Wednesday, January 06, 2010
Vote for Me
I am trying to think of a short essay in which I state several reasons people should vote for me and not for someone else. It wouldn't be fair to the others to dwell on my good looks or my sweet disposition. It also wouldn't be fair to brag about my education (Ph.D. in Physics, University of Illinois, 1951). None of these good qualities has any bearing on whether I am the best person to be a member of a neighborhood council.
Neighborhood councils were established in Los Angeles a few years ago. Unlike many American cities, our elected council members represent large districts. There are only 15 council seats for a city of at least four million. Each council person represents about 300,000 residents. That's much too large for a representative district. Rather than increase the size of the council, the people of Los Angeles chose instead to create another level of representation. Neighborhood councils have public meetings at least once a month. In addition, they have committees that meet at least monthly to consider specific problems or projects. The function of these bodies is to determine (and perhaps lead) public opinion on various matters, study and try to reach sensible conclusions about the issues and policies, and advise the members of the City Council of their findings and conclusions. A resident who favors or opposes some program may find it difficult to attend meetings of the City Council where the program is considered. The same resident can more easily attend a meeting of the Neighborhood Council for his or her area and speak to the council members about the matter.
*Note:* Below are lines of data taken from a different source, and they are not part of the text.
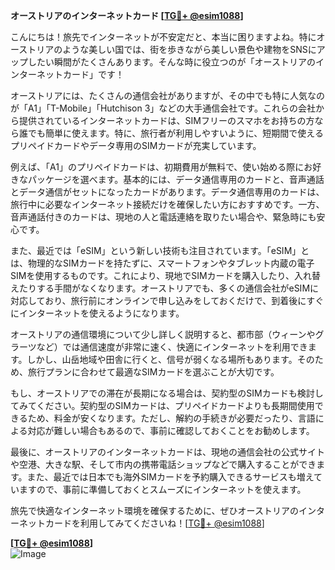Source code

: **オーストリアのインターネットカード [[TG💪+ @esim1088](https://t.me/s/esim1088)]**

こんにちは！旅先でインターネットが不安定だと、本当に困りますよね。特にオーストリアのような美しい国では、街を歩きながら美しい景色や建物をSNSにアップしたい瞬間がたくさんあります。そんな時に役立つのが「オーストリアのインターネットカード」です！

オーストリアには、たくさんの通信会社がありますが、その中でも特に人気なのが「A1」「T-Mobile」「Hutchison 3」などの大手通信会社です。これらの会社から提供されているインターネットカードは、SIMフリーのスマホをお持ちの方なら誰でも簡単に使えます。特に、旅行者が利用しやすいように、短期間で使えるプリペイドカードやデータ専用のSIMカードが充実しています。

例えば、「A1」のプリペイドカードは、初期費用が無料で、使い始める際にお好きなパッケージを選べます。基本的には、データ通信専用のカードと、音声通話とデータ通信がセットになったカードがあります。データ通信専用のカードは、旅行中に必要なインターネット接続だけを確保したい方におすすめです。一方、音声通話付きのカードは、現地の人と電話連絡を取りたい場合や、緊急時にも安心です。

また、最近では「eSIM」という新しい技術も注目されています。「eSIM」とは、物理的なSIMカードを持たずに、スマートフォンやタブレット内蔵の電子SIMを使用するものです。これにより、現地でSIMカードを購入したり、入れ替えたりする手間がなくなります。オーストリアでも、多くの通信会社がeSIMに対応しており、旅行前にオンラインで申し込みをしておくだけで、到着後にすぐにインターネットを使えるようになります。

オーストリアの通信環境について少し詳しく説明すると、都市部（ウィーンやグラーツなど）では通信速度が非常に速く、快適にインターネットを利用できます。しかし、山岳地域や田舎に行くと、信号が弱くなる場所もあります。そのため、旅行プランに合わせて最適なSIMカードを選ぶことが大切です。

もし、オーストリアでの滞在が長期になる場合は、契約型のSIMカードも検討してみてください。契約型のSIMカードは、プリペイドカードよりも長期間使用できるため、料金が安くなります。ただし、解約の手続きが必要だったり、言語による対応が難しい場合もあるので、事前に確認しておくことをお勧めします。

最後に、オーストリアのインターネットカードは、現地の通信会社の公式サイトや空港、大きな駅、そして市内の携帯電話ショップなどで購入することができます。また、最近では日本でも海外SIMカードを予約購入できるサービスも増えていますので、事前に準備しておくとスムーズにインターネットを使えます。

旅先で快適なインターネット環境を確保するために、ぜひオーストリアのインターネットカードを利用してみてくださいね！[[TG💪+ @esim1088](https://t.me/s/esim1088)]

**[[TG💪+ @esim1088](https://t.me/s/esim1088)]**  
![Image](https://i.postimg.cc/Y0z9fWf4/image.png)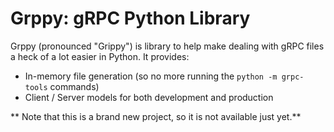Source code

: # Grppy: gRPC Python Library
Grppy (pronounced "Grippy") is library to help make dealing with gRPC files a heck of a lot easier in Python. 
It provides:

* In-memory file generation (so no more running the `python -m grpc-tools` commands)
* Client / Server models for both development and production

** Note that this is a brand new project, so it is not available just yet.**
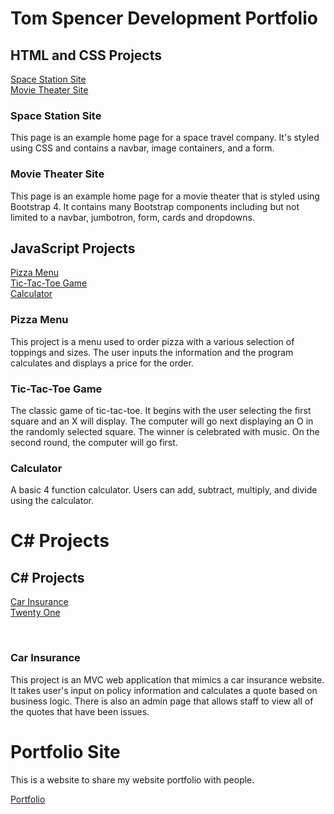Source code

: <h1>Tom Spencer Development Portfolio</h1>

<h2>HTML and CSS Projects</h2>

[Space Station Site](https://github.com/TomSpencer-Dev/Development_Portfolio/blob/main/HTML_CSS_Projects/TheSpaceStation.html)<br>
[Movie Theater Site](https://github.com/TomSpencer-Dev/Development_Portfolio/blob/main/HTML_CSS_Projects/academy.cinemas.html)
<br>

<h3>Space Station Site</h3>

This page is an example home page for a space travel company. It's styled using CSS and contains a navbar, image containers, and a form.

<h3>Movie Theater Site</h3>

This page is an example home page for a movie theater that is styled using Bootstrap 4. It contains many Bootstrap components including but not limited to a navbar, jumbotron, form, cards and dropdowns. 

<h2>JavaScript Projects</h2>

[Pizza Menu](https://github.com/TomSpencer-Dev/Development_Portfolio/tree/main/JavaScript_Projects/Pizza_Menu)<br>
[Tic-Tac-Toe Game](https://github.com/TomSpencer-Dev/Development_Portfolio/tree/main/JavaScript_Projects/TicTacToe)<br>
[Calculator](https://github.com/TomSpencer-Dev/Development_Portfolio/tree/main/JavaScript_Projects/Calculator)
<br>

<h3>Pizza Menu</h3>

This project is a menu used to order pizza with a various selection of toppings and sizes. The user inputs the information and the program calculates and displays a price for the order.

<h3>Tic-Tac-Toe Game</h3>

The classic game of tic-tac-toe. It begins with the user selecting the first square and an X will display. The computer will go next displaying an O in the randomly selected square. The winner is celebrated with music. On the second round, the computer will go first. 

<h3>Calculator</h3>

A basic 4 function calculator. Users can add, subtract, multiply, and divide using the calculator. 
<h1>C# Projects</h1>



<h2>C# Projects</h2>

[Car Insurance](https://github.com/TomSpencer-Dev/Development_Portfolio/tree/main/C_Sharp_Projects/CarInsurance)<br>
[Twenty One](https://github.com/TomSpencer-Dev/Development_Portfolio/tree/main/C_Sharp_Projects/TwentyOne)

<br>

<h3>Car Insurance</h3>

This project is an MVC web application that mimics a car insurance website. It takes user's input 
on policy information and calculates a quote based on business logic. There is also an admin 
page that allows staff to view all of the quotes that have been issues. 

<h1>Portfolio Site</h1>

This is a website to share my website portfolio with people.

[Portfolio](https://github.com/TomSpencer-Dev/Development_Portfolio/blob/main/Websites/index.html)


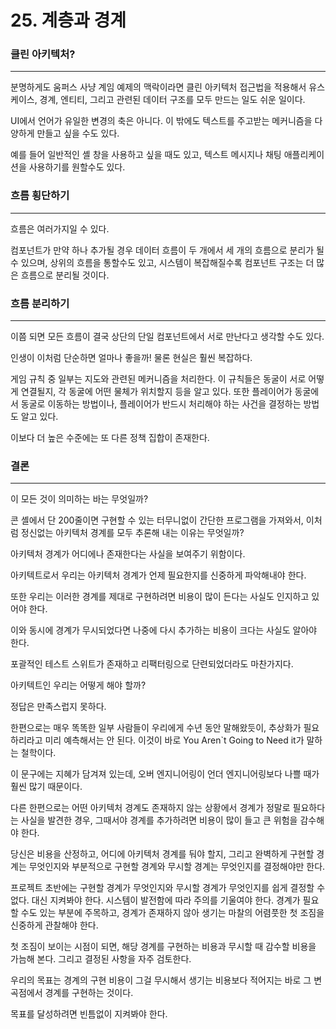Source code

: # 25. 계층과 경계

### 클린 아키텍처?

---

분명하게도 움퍼스 사냥 계임 예제의 맥락이라면 클린 아키텍처 접근법을 적용해서 유스케이스, 경계, 엔티티, 그리고 관련된 데이터 구조를 모두 만드는 일도 쉬운 일이다.

UI에서 언어가 유일한 변경의 축은 아니다. 이 밖에도 텍스트를 주고받는 메커니즘을 다양하게 만들고 싶을 수도 있다.

예를 들어 일반적인 셸 창을 사용하고 싶을 때도 있고, 텍스트 메시지나 채팅 애플리케이션을 사용하기를 원할수도 있다.

### 흐름 횡단하기

---

흐름은 여러가지일 수 있다.

컴포넌트가 만약 하나 추가될 경우 데이터 흐름이 두 개에서 세 개의 흐름으로 분리가 될 수 있으며, 상위의 흐름을 통할수도 있고, 시스템이 복잡해질수록 컴포넌트 구조는 더 많은 흐름으로 분리될 것이다.

### 흐름 분리하기

---

이쯤 되면 모든 흐름이 결국 상단의 단일 컴포넌트에서 서로 만난다고 생각할 수도 있다.

인생이 이처럼 단순하면 얼마나 좋을까! 물론 현실은 훨씬 복잡하다.

게임 규칙 중 일부는 지도와 관련된 메커니즘을 처리한다. 이 규칙들은 동굴이 서로 어떻게 연결될지, 각 동굴에 어떤 물체가 위치할지 등을 알고 있다. 또한 플레이어가 동굴에서 동굴로 이동하는 방법이나, 플레이어가 반드시 처리해야 하는 사건을 결정하는 방법도 알고 있다.

이보다 더 높은 수준에는 또 다른 정책 집합이 존재한다.

### 결론

---

이 모든 것이 의미하는 바는 무엇일까?

콘 셸에서 단 200줄이면 구현할 수 있는 터무니없이 간단한 프로그램을 가져와서, 이처럼 정신없는 아키텍처 경계를 모두 추론해 내는 이유는 무엇일까?

아키텍처 경계가 어디에나 존재한다는 사실을 보여주기 위함이다.

아키텍트로서 우리는 아키텍처 경계가 언제 필요한지를 신중하게 파악해내야 한다.

또한 우리는 이러한 경계를 제대로 구현하려면 비용이 많이 든다는 사실도 인지하고 있어야 한다.

이와 동시에 경계가 무시되었다면 나중에 다시 추가하는 비용이 크다는 사실도 알아야 한다.

포괄적인 테스트 스위트가 존재하고 리팩터링으로 단련되었더라도 마찬가지다.

아키텍트인 우리는 어떻게 해야 할까?

정답은 만족스럽지 못하다.

한편으로는 매우 똑똑한 일부 사람들이 우리에게 수년 동안 말해왔듯이, 추상화가 필요하리라고 미리 예측해서는 안 된다. 이것이 바로 You Aren`t Going to Need it가 말하는 철학이다.

이 문구에는 지혜가 담겨져 있는데, 오버 엔지니어링이 언더 엔지니어링보다 나쁠 때가 훨씬 많기 때문이다.

다른 한편으로는 어떤 아키텍처 경계도 존재하지 않는 상황에서 경계가 정말로 필요하다는 사실을 발견한 경우, 그때서야 경계를 추가하려면 비용이 많이 들고 큰 위험을 감수해야 한다.

당신은 비용을 산정하고, 어디에 아키텍처 경계를 둬야 할지, 그리고 완벽하게 구현할 경계는 무엇인지와 부분적으로 구현할 경계와 무시할 경계는 무엇인지를 결정해야만 한다.

프로젝트 초반에는 구현할 경계가 무엇인지와 무시할 경계가 무엇인지를 쉽게 결정할 수 없다. 대신 지켜봐야 한다. 시스템이 발전함에 따라 주의를 기울여야 한다. 경계가 필요할 수도 있는 부분에 주목하고, 경계가 존재하지 않아 생기는 마찰의 어렴풋한 첫 조짐을 신중하게 관찰해야 한다.

첫 조짐이 보이는 시점이 되면, 해당 경계를 구현하는 비용과 무시할 때 감수할 비용을 가늠해 본다. 그리고 결정된 사항을 자주 검토한다.

우리의 목표는 경계의 구현 비용이 그걸 무시해서 생기는 비용보다 적어지는 바로 그 변곡점에서 경계를 구현하는 것이다.

목표를 달성하려면 빈틈없이 지켜봐야 한다.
Although they have no power, Neighborhood Councils have exerted some significant influence on some policy matters. A year or two ago the city fathers and the local Democratic machine wanted to have the public vote for a ballot proposition that dealt with mounting solar panels on the roofs of buildings within the city. Local activists objected to a detail in the proposed law. The measure specified that the work of installing the solar panels would be done exclusively by the members of a certain labor union. The union had the reputation of gaining very high salaries for its members. Other unions, whose members were capable of doing the same work, would be frozen out. There were other objections to the measure as well. Neighborhood Councils objected that they had not been consulted when the details of the measure were being drawn up. (According to the law that established neighborhood councils, the councils should have been consulted and allowed to express their approval or opposition.) Members of the Neighborhood Councils were able to publicize their objections to the measure. As a result, the measure lost. It was a set-back for the Mayor, the Democratic County Committee, and the union.
I have some issues that I would like to persuade a Neighborhood Council to support. One is to provide specified places for day laborers to congregate while waiting for jobs. The spaces should provide shelter from the hot sun in most of the year, from rain, from cold winds, and other uncomfortable aspects of our weather. I would go so far as to maintain a list of workers, so that they could be chosen in rotation, much like workers in a union hiring hall. The spaces - actually, small buildings - would also provide clean toilets, clean drinking water, and other amenities. I have been told that the Neighborhood Council to which I aspire to be a member has a completely different attitude regarding day laborers. They want them to go away - far away. If I am elected and choose to advance this issue, I may run into some very noisy and probably rude opposition from the other members. I'll wait and see. Of course, I may not be elected.